*** DATA TO PROCESS Section Begins ***

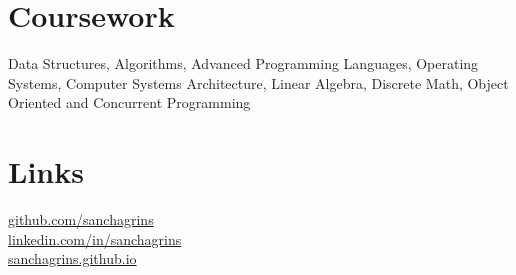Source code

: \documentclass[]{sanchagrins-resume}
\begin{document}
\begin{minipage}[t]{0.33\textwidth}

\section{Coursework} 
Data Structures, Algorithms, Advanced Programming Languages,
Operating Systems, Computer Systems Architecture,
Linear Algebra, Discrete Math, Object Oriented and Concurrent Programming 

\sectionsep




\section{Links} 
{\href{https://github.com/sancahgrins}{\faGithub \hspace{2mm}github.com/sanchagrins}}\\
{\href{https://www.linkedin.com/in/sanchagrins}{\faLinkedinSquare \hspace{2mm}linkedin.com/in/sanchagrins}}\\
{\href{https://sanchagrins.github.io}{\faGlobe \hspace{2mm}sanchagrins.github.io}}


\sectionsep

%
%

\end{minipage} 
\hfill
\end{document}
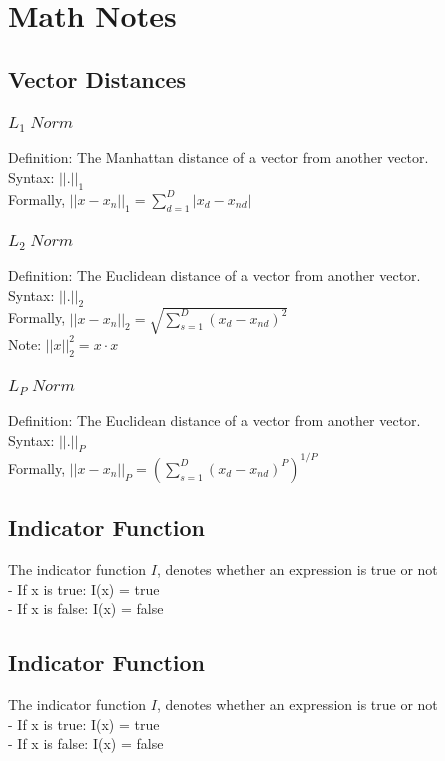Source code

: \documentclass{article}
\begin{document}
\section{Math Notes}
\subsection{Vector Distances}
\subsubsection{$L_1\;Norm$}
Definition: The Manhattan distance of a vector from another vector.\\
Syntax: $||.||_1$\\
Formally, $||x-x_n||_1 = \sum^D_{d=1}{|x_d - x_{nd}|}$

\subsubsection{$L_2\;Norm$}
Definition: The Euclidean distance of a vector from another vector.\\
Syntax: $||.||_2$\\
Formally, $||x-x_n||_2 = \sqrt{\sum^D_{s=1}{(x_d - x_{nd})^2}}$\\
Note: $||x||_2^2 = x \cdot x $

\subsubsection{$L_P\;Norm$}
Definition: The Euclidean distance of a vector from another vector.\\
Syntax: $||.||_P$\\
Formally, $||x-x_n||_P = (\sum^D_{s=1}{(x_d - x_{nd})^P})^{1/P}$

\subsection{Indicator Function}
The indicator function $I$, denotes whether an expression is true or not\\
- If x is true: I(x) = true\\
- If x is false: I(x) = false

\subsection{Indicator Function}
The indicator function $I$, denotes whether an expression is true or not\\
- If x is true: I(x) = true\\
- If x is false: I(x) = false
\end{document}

*** DATA TO PROCESS Section Ends ***

TASK DETAILS:
Please copy all lines of the listing in which the string "hspace" occurs.

EXERCISE ANSWER:
{\href{https://github.com/sancahgrins}{\faGithub \hspace{2mm}github.com/sanchagrins}}\\
{\href{https://www.linkedin.com/in/sanchagrins}{\faLinkedinSquare \hspace{2mm}linkedin.com/in/sanchagrins}}\\
{\href{https://sanchagrins.github.io}{\faGlobe \hspace{2mm}sanchagrins.github.io}}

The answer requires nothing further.